RECORDS SHOWN

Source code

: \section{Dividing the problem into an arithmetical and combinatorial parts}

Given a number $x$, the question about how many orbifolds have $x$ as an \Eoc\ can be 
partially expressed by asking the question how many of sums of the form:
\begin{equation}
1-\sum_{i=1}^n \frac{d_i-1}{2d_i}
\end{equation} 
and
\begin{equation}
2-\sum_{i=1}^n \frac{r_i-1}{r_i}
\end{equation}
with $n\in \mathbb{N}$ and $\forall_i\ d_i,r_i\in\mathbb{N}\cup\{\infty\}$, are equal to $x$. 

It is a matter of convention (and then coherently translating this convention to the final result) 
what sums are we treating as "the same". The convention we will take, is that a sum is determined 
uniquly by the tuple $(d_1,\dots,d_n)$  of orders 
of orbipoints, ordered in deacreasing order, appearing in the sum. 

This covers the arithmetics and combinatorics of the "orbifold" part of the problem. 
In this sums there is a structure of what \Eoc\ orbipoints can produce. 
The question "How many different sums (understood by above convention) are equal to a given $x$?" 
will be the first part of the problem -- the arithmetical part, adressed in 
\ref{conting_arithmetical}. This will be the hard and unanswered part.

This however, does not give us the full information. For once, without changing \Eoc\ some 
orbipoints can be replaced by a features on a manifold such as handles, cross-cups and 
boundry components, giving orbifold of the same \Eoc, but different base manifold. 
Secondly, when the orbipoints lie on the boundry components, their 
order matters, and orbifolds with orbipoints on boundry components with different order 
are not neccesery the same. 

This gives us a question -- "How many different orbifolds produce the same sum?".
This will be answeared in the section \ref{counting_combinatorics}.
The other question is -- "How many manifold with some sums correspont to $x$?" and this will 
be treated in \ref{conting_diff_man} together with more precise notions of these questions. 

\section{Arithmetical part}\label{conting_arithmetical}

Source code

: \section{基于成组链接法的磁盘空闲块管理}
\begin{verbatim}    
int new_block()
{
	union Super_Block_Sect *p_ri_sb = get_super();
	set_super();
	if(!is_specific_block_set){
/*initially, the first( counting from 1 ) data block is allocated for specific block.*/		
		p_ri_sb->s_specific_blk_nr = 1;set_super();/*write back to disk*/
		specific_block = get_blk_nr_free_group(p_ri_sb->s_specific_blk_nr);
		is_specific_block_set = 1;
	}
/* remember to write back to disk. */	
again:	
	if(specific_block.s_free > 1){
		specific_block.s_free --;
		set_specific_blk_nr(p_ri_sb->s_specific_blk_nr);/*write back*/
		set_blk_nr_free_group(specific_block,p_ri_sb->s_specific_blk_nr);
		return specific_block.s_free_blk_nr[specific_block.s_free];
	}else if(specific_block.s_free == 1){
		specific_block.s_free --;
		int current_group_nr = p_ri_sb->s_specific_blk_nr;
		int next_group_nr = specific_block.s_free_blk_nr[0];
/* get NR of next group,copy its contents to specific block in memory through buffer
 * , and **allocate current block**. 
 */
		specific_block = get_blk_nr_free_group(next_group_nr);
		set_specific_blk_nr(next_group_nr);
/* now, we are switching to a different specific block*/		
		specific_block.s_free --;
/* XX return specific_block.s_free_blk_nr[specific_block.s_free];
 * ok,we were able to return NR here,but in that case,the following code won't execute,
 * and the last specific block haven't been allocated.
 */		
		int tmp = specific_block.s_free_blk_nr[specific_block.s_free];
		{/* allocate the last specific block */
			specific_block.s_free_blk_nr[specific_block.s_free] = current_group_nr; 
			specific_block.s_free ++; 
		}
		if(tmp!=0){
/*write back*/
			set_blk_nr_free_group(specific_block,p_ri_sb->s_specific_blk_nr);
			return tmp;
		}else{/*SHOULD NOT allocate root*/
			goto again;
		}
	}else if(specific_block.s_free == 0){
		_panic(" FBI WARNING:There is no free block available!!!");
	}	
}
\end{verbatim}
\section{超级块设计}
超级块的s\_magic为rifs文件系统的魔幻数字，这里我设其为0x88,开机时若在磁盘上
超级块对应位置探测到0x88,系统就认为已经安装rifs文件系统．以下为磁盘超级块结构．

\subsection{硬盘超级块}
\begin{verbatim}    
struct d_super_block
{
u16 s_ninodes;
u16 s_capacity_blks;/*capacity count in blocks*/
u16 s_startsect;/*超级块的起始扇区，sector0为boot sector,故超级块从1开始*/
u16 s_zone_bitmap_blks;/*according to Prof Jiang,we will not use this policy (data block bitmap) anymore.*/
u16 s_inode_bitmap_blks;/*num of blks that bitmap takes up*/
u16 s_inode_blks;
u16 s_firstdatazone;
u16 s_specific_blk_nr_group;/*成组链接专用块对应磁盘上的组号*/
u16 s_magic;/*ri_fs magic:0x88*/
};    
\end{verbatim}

DIRECTIONS FOR THIS TASK
Find every line in the records that uses the string "boundry", then copy it.

RESPONSE TO THIS EXERCISE
boundry components, giving orbifold of the same \Eoc, but different base manifold. 
Secondly, when the orbipoints lie on the boundry components, their 
order matters, and orbifolds with orbipoints on boundry components with different order 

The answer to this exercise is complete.